- [Requirement]:
Your answer must be one number: the count of lines below that hold the word "javaE".

- [Given records]:
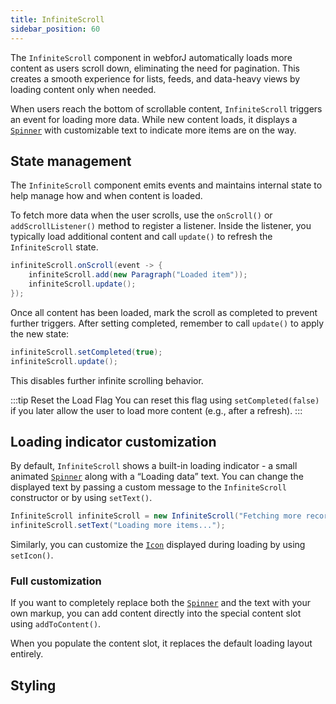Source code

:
 ```yaml
---
title: InfiniteScroll
sidebar_position: 60
---
```


<DocChip chip="shadow" />
<DocChip chip="name" label="dwc-infinite-scroll" />
<DocChip chip='since' label='25.00' />
<JavadocLink type="infinite-scroll" location="com/webforj/component/infinitescroll/InfiniteScroll" top='true'/>

The `InfiniteScroll` component in webforJ automatically loads more content as users scroll down, eliminating the need for pagination. This creates a smooth experience for lists, feeds, and data-heavy views by loading content only when needed.

When users reach the bottom of scrollable content, `InfiniteScroll` triggers an event for loading more data. While new content loads, it displays a [`Spinner`](../components/spinner) with customizable text to indicate more items are on the way.

<AppLayoutViewer
path='/webforj/infinitescroll?' 
javaE='https://raw.githubusercontent.com/webforj/webforj-documentation/refs/heads/main/src/main/java/com/webforj/samples/views/infinitescroll/InfiniteScrollView.java'
cssURL='https://raw.githubusercontent.com/webforj/webforj-documentation/main/src/main/resources/css/infinitescroll/infinitescroll.css'
height = '400px'
mobile='true'
/>

## State management

The `InfiniteScroll` component emits events and maintains internal state to help manage how and when content is loaded.

To fetch more data when the user scrolls, use the `onScroll()` or `addScrollListener()` method to register a listener. Inside the listener, you typically load additional content and call `update()` to refresh the `InfiniteScroll` state.

```java
infiniteScroll.onScroll(event -> {
    infiniteScroll.add(new Paragraph("Loaded item"));
    infiniteScroll.update();
});
```

Once all content has been loaded, mark the scroll as completed to prevent further triggers. After setting completed, remember to call `update()` to apply the new state:

```java
infiniteScroll.setCompleted(true);
infiniteScroll.update();
```
This disables further infinite scrolling behavior.

:::tip Reset the Load Flag
You can reset this flag using `setCompleted(false)` if you later allow the user to load more content (e.g., after a refresh).
:::


## Loading indicator customization

By default, `InfiniteScroll` shows a built-in loading indicator - a small animated [`Spinner`](../components/spinner) along with a “Loading data” text. You can change the displayed text by passing a custom message to the `InfiniteScroll` constructor or by using `setText()`.

```java
InfiniteScroll infiniteScroll = new InfiniteScroll("Fetching more records...");
infiniteScroll.setText("Loading more items...");
```

Similarly, you can customize the [`Icon`](../components/icon) displayed during loading by using `setIcon()`.

<AppLayoutViewer
path='/webforj/infinitescrollloading?' 
javaE='https://raw.githubusercontent.com/webforj/webforj-documentation/refs/heads/main/src/main/java/com/webforj/samples/views/infinitescroll/InfiniteScrollLoadingView.java'
cssURL='https://raw.githubusercontent.com/webforj/webforj-documentation/main/src/main/resources/css/infinitescroll/infinitescroll.css'
height = '400px'
mobile='true'
/>

### Full customization

If you want to completely replace both the [`Spinner`](../components/spinner) and the text with your own markup,
you can add content directly into the special content slot using `addToContent()`.

When you populate the content slot, it replaces the default loading layout entirely.

<AppLayoutViewer
path='/webforj/infinitescrollcustomloading?' 
javaE='https://raw.githubusercontent.com/webforj/webforj-documentation/refs/heads/main/src/main/java/com/webforj/samples/views/infinitescroll/InfiniteScrollCustomLoadingView.java'
cssURL='https://raw.githubusercontent.com/webforj/webforj-documentation/main/src/main/resources/css/infinitescroll/infinitescrollcustom.css'
height = '400px'
mobile='true'
/>

## Styling

<TableBuilder name="InfiniteScroll" />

- [Answer to this problem]:
3